HB2286 would eliminate all three of Tennessee's major school choice programs, stripping families of publicly supported alternatives to government-assigned schools.
OUR POSITIONHB2286 proposes the outright repeal of the Tennessee Education Savings Account Pilot Program, the Education Freedom Scholarship Act, and the Individualized Education Act. Rather than refining or reforming these programs, the bill eliminates them entirely, removing every state-supported pathway that currently allows families to choose an educational setting outside the traditional public school system.
Scripture is clear that the primary responsibility for a child's upbringing and instruction rests with parents, not civil government. Proverbs 22:6 and Deuteronomy 6:6-7 together establish that parents bear the foundational duty to direct their children's formation. Tennessee's school choice programs reflect this principle in law by giving families real authority over where and how their children are educated. This bill moves in the opposite direction, consolidating that authority back into a single government-assigned system.
The practical burden of this repeal falls most heavily on lower-income families. Families with sufficient financial resources can already access private and faith-based schooling regardless of state policy. These programs exist precisely to extend that same freedom to families who could not otherwise afford it. Repealing them does not create neutrality; it creates a two-tiered system where educational choice becomes a privilege of wealth rather than a right of parenthood.
The breadth of this legislation is also worth noting. Eliminating three distinct programs in a single bill is not a targeted correction of documented problems. It is a wholesale dismantling of educational pluralism in Tennessee. No evidence is offered that these programs have failed families; the bill simply removes the options they provide.
The American Council opposes HB2286. Legislation that narrows parental authority over children's education, restricts access to faith-based schooling, and concentrates educational decision-making in government institutions runs contrary to both sound public policy and the foundational convictions we hold about the family's God-given role in the formation of children.

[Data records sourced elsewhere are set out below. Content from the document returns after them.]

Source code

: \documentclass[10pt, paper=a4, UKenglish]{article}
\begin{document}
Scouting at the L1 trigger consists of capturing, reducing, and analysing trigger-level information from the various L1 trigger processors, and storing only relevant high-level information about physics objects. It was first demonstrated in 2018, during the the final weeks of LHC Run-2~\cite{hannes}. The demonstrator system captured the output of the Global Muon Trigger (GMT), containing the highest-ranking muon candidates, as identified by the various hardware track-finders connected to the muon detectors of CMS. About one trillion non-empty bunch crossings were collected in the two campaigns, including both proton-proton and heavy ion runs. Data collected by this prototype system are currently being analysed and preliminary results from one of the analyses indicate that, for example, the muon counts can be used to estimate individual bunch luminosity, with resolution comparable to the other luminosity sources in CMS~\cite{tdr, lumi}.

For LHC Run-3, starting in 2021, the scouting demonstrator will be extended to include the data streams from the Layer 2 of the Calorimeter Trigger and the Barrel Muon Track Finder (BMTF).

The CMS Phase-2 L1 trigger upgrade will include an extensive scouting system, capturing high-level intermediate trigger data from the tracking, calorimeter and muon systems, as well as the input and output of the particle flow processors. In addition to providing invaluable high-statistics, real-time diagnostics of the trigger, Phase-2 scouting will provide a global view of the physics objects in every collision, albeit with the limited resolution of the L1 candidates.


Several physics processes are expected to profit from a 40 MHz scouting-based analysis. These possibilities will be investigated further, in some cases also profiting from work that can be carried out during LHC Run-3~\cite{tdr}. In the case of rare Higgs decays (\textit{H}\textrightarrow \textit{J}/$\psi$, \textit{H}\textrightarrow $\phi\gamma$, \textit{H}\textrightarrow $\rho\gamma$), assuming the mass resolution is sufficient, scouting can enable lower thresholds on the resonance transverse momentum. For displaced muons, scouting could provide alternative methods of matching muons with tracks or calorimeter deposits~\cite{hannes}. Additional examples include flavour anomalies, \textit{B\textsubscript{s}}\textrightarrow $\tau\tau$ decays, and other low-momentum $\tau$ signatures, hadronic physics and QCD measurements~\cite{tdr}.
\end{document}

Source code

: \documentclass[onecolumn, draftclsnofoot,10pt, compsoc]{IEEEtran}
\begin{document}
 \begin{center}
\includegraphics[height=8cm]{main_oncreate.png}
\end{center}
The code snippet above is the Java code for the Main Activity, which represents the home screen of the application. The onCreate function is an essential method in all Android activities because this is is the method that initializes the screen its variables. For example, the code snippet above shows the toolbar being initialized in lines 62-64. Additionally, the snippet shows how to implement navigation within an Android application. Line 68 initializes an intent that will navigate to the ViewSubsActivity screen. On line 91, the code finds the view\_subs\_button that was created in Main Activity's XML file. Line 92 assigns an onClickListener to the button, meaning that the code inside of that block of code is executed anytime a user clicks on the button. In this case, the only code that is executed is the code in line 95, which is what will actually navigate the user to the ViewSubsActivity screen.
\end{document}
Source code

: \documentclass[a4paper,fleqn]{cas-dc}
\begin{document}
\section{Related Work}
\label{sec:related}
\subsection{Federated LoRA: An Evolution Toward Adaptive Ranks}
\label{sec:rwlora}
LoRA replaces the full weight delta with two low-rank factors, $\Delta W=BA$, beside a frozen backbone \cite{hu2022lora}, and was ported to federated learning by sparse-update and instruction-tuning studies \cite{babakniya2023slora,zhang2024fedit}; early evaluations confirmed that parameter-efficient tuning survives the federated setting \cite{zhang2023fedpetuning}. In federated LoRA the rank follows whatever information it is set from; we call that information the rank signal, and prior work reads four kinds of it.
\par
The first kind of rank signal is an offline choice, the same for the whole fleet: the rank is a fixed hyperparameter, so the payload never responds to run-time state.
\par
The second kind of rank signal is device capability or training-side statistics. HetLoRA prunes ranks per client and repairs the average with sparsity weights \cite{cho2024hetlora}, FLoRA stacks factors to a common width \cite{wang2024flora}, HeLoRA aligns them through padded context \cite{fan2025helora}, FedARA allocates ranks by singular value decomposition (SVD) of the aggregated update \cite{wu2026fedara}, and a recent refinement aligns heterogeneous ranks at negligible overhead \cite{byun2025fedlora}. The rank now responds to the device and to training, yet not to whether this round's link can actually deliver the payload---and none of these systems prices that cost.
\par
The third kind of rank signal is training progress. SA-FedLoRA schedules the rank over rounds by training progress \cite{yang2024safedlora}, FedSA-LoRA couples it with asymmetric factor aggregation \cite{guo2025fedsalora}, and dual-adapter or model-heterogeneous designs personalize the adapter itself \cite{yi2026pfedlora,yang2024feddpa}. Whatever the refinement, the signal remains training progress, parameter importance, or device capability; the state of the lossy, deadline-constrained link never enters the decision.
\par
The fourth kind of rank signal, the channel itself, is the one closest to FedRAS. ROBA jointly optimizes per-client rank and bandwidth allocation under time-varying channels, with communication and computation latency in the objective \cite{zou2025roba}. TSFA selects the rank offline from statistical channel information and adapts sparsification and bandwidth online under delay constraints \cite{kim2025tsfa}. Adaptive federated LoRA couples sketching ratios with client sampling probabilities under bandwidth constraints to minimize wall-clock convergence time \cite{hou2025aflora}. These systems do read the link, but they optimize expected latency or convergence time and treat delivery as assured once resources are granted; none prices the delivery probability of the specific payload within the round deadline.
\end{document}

HB2286 is a Tennessee House bill amending Title 49 on school choice that currently sits within the House Education Committee's K-12 Subcommittee, where it was most recently taken off notice for calendar on March 24, 2026, meaning it was pulled from the subcommittee's scheduled agenda. Being taken off notice indicates the bill is in a holding pattern with no active calendar date, which in Tennessee legislative practice often signals the bill is stalled or being reassessed during the session. The Tennessee General Assembly's 2026 session has finite committee deadlines, so the period immediately before any new subcommittee calendar date is when constituent contact with K-12 Subcommittee members and the bill's sponsor is most consequential.